▶ _Required work_:
Pick the lines holding the string "红色殉道与白色殉道" out of the records and copy them.

>>>>>

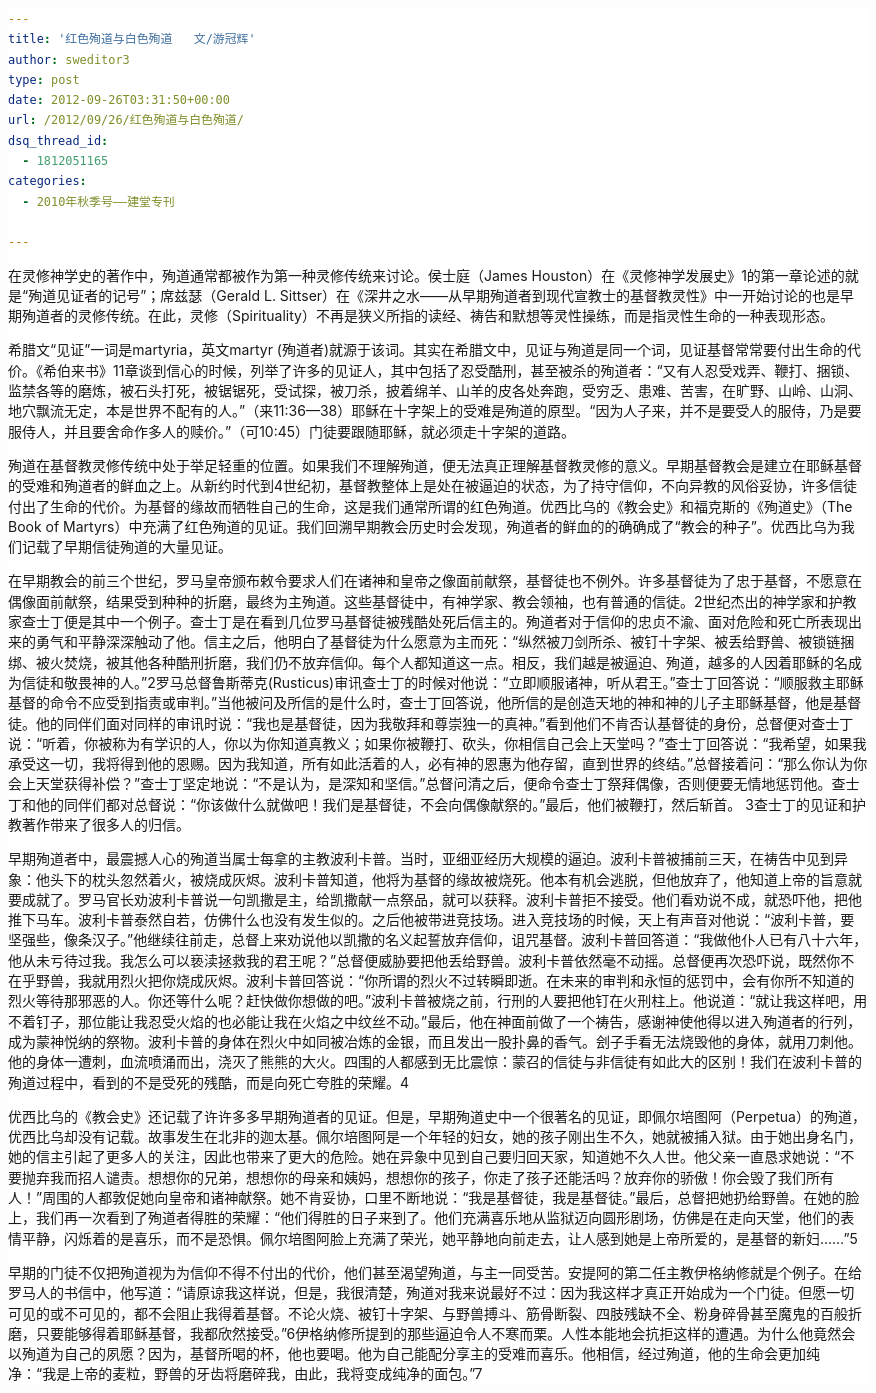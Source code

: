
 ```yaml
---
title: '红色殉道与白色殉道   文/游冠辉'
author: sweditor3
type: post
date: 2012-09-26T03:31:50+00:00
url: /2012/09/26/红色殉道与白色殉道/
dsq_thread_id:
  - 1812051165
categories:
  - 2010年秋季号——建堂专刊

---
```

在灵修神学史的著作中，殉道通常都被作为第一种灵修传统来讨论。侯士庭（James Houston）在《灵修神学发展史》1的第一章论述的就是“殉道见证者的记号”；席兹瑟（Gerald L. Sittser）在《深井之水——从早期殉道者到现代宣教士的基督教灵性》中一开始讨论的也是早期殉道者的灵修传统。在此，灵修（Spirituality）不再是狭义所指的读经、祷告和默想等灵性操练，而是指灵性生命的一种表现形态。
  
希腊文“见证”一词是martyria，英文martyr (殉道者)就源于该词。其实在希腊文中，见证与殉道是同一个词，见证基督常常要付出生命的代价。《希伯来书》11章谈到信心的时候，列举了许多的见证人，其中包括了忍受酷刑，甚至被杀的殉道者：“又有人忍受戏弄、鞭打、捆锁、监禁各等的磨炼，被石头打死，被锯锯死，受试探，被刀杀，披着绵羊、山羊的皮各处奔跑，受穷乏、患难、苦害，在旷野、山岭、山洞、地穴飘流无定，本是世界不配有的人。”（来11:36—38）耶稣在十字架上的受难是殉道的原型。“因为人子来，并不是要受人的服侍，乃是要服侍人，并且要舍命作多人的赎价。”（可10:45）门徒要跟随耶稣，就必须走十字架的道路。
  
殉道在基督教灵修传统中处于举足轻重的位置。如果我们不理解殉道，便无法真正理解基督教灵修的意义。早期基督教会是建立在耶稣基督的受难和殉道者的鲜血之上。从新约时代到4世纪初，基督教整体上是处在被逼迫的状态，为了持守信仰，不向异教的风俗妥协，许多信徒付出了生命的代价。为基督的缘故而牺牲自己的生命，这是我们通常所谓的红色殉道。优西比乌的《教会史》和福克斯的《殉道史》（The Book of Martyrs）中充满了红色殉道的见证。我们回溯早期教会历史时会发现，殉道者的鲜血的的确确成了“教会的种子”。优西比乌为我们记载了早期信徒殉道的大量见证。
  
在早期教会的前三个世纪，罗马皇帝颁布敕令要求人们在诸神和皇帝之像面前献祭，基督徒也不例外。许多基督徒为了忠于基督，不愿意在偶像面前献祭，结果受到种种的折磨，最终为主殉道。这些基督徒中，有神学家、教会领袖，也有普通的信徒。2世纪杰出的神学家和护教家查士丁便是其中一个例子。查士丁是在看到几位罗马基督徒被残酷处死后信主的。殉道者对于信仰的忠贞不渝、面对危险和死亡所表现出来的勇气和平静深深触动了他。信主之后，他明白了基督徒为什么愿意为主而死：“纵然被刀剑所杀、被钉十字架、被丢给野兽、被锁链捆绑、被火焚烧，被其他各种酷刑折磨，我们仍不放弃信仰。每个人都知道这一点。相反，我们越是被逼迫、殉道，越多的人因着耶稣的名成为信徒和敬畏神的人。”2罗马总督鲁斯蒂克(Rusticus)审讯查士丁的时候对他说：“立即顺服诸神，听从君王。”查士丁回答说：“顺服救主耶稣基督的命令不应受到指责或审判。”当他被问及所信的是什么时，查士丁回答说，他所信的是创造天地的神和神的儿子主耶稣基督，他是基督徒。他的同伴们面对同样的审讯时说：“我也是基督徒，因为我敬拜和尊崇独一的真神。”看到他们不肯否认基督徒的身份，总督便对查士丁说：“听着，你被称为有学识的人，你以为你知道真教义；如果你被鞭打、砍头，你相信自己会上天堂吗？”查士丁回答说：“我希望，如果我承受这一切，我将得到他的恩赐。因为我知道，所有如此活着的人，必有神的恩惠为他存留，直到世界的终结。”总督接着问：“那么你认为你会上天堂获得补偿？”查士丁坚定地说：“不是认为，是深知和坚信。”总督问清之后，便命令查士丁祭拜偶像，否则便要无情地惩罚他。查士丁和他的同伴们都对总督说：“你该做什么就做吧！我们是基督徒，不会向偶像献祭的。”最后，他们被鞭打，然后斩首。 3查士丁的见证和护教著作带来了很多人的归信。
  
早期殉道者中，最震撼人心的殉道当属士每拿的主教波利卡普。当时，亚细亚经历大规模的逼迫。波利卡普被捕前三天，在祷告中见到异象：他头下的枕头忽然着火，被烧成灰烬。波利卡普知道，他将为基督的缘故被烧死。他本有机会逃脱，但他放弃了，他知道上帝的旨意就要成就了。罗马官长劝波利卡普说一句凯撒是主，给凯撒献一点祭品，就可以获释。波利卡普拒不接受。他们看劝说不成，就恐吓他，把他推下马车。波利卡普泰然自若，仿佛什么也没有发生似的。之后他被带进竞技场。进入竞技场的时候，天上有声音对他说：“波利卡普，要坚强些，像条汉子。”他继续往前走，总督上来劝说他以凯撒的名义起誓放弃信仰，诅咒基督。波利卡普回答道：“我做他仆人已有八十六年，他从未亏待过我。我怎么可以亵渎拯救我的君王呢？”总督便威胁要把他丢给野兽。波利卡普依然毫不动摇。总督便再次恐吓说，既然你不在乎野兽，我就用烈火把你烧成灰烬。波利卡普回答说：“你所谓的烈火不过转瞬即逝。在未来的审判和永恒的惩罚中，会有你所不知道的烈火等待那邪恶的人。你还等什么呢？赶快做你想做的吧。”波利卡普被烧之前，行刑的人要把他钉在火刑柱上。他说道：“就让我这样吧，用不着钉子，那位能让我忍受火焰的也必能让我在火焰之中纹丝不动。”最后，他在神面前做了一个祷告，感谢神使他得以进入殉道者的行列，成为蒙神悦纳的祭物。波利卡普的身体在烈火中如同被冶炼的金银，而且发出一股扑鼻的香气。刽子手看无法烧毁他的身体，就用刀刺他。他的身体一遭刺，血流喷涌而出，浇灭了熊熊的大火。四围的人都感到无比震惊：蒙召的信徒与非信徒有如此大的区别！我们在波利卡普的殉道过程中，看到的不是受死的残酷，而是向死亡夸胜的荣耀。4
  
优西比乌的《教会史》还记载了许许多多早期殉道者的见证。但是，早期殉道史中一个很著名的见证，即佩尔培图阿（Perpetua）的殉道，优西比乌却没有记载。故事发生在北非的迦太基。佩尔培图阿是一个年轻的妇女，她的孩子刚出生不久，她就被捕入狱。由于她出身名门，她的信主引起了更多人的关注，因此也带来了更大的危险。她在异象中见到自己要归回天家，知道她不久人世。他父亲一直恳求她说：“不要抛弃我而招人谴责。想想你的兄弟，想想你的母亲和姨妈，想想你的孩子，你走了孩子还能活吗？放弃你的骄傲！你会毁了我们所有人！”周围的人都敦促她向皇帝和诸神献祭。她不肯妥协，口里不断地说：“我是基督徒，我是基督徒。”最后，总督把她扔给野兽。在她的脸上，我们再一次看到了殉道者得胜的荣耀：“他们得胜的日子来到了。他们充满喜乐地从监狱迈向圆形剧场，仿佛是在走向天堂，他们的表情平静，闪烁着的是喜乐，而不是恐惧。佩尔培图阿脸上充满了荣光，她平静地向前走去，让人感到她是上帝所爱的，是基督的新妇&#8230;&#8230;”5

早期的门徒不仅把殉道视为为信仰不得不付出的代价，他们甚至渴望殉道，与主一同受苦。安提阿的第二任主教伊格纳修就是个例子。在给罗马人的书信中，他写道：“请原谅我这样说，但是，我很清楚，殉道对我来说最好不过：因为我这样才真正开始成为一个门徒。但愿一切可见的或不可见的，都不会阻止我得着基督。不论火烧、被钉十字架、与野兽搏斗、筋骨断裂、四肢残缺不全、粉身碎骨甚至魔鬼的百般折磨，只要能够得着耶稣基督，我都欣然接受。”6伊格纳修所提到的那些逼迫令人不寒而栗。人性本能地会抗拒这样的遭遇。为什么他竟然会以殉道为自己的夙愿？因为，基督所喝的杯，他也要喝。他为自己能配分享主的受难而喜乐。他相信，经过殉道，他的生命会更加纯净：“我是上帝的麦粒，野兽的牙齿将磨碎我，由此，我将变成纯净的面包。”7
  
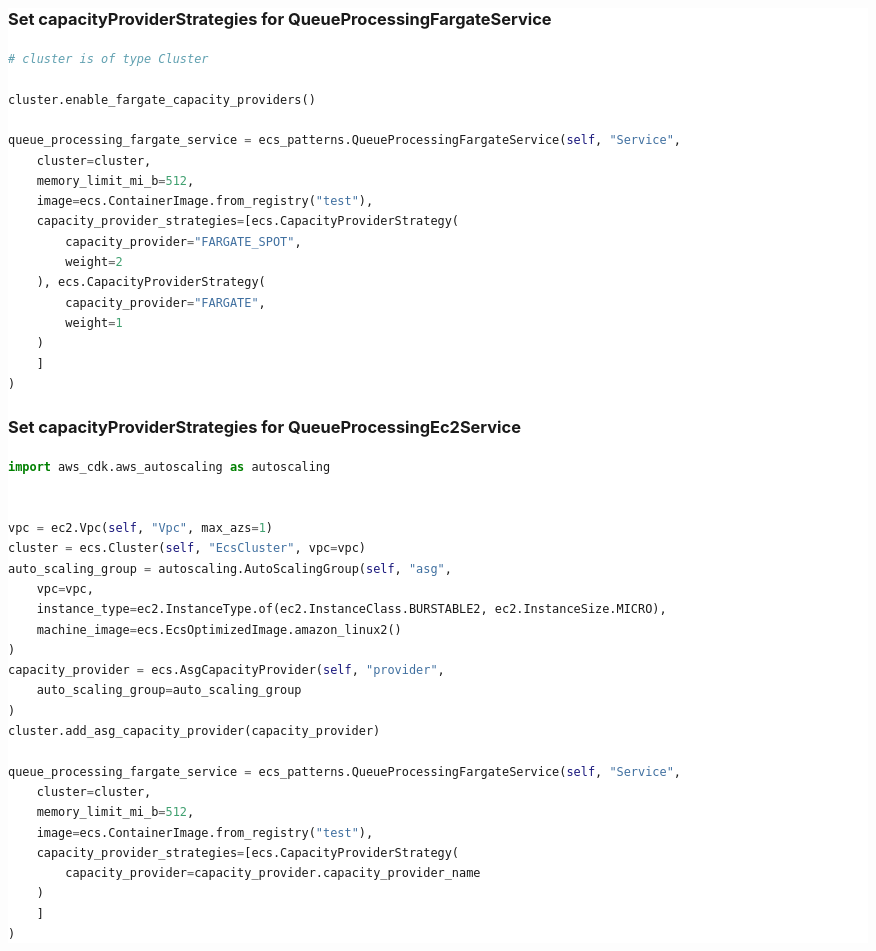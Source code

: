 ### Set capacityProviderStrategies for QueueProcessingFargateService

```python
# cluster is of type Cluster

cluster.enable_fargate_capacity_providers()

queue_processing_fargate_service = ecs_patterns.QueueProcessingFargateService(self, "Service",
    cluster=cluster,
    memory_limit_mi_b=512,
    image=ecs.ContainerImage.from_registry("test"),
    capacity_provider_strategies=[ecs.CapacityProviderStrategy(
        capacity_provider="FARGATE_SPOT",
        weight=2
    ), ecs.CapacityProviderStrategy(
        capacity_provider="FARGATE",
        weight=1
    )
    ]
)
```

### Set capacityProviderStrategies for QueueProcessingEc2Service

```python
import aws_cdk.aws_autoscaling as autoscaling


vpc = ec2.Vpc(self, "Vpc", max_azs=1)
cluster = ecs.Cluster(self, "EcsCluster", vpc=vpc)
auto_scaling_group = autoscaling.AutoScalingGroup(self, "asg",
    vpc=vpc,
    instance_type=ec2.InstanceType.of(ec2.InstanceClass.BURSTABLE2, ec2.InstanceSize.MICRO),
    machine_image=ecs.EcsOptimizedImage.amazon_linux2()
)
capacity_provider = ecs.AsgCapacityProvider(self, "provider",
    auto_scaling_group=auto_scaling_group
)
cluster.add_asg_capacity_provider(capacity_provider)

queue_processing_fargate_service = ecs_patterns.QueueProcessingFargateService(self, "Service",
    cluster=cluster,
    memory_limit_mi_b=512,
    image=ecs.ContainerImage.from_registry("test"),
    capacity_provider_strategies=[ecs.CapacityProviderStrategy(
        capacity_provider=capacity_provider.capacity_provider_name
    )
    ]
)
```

<<<<<

▶ _Task solution_:
title: '红色殉道与白色殉道   文/游冠辉'
url: /2012/09/26/红色殉道与白色殉道/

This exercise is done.